In 1992, Navy Secretary Sean O'Keefe told the House Armed Services Committee that the Pentagon would not spend $790 million authorized by Congress to build three test aircraft. "The V-22 cannot be built to meet the requirements specified," Mr. O'Keefe said. "It's an engineering impossibility."

But Congress again defied the Defense Department, proclaiming the aircraft to be a potential technological wonder before tests had validated that claim.

"The technology was a revolutionary concept that lit the imagination of lawmakers, and the contractors fueled that fire," Mr. O'Keefe said in an interview today.

Marine commanders wanted it badly. They had developed no other alternative to replace the Vietnam-era Chinook helicopter

...

Representative Curt Weldon, a Pennsylvania Republican and the staunchest advocate of the V-22, today dismissed criticism of the aircraft with a barnyard epithet.

"Those who would come out now and question the program, they don't know what they're talking about," Mr. Weldon said in an interview. "If there is a technological problem, which I highly doubt, let's look at that."

...

It has been in development for 18 years; its cost has grown dramatically over time, partially due to the long fight over moving the aircraft from the drawing board to the assembly line. Government agencies outside the Pentagon place the cost today as high as $60 million apiece. That raises doubts about its commercial potential.

Five have been delivered to the Marines. Two test aircraft crashed; one of those accidents, in 1992, killed seven men.

"We're confident in the program because of the amount of testing we've done and the number of hours we've flown it," said Maj. Dave LaPan, a Marine Corps spokesman. "We've really put this aircraft through its paces."

...

In 1994, the G.A.O. reported that the aircraft's major elements "remain inadequate or untested."

That year, the Pentagon's inspector general said the aircraft had gone into development "without proper authorization" and without "formal review," the result, in part, of "highly unusual political factors."

In 1997, the Pentagon said the aircraft's prototypes could not yet carry passengers or hover over unprepared landing zones.
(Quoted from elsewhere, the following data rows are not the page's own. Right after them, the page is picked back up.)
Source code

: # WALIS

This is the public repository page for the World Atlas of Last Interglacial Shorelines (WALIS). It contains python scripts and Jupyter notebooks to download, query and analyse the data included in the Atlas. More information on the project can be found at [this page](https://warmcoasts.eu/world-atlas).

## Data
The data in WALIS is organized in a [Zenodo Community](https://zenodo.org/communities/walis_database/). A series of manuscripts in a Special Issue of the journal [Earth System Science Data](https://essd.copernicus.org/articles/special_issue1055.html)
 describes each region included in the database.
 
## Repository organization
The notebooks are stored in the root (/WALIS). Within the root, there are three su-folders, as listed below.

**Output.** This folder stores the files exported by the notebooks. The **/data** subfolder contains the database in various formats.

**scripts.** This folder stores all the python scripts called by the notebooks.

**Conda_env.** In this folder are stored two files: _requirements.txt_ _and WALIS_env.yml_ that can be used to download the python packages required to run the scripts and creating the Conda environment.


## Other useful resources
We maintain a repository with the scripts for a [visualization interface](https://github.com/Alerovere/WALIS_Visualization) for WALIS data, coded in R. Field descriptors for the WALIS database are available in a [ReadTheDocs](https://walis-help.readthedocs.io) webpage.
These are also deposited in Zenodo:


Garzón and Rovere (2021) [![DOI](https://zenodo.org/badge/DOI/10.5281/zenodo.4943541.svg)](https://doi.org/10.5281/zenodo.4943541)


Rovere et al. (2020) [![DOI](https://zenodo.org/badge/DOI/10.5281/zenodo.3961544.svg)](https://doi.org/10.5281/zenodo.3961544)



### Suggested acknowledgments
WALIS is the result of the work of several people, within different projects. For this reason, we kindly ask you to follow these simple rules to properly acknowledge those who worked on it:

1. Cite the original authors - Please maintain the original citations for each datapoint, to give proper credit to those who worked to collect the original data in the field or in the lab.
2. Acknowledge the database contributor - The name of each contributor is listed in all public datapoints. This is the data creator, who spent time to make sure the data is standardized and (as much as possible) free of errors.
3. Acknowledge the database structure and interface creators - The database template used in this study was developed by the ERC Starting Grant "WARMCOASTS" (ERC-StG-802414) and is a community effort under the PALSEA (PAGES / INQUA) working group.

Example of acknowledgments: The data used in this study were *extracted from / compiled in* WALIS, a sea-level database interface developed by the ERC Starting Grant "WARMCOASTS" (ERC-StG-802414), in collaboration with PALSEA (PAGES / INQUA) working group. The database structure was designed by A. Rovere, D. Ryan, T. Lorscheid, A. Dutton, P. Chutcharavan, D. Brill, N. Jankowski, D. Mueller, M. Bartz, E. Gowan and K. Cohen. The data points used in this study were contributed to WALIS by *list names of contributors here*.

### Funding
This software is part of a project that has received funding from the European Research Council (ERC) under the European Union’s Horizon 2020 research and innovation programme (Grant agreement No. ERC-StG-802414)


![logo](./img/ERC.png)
The Defense Department also criticized the tests the aircraft was put through as "extremely artificial."

In 1998, the accounting office concluded that "after 15 years of development effort, the V-22 design has not been stabilized."

...

The aircraft's prime contractors, the Boeing Company's helicopter division, in Ridley Park, Pa., and Bell Helicopter Textron of Fort Worth, carpeted Congress with data showing that the V-22 would work wonders—and that parts of it would be built in 40 states.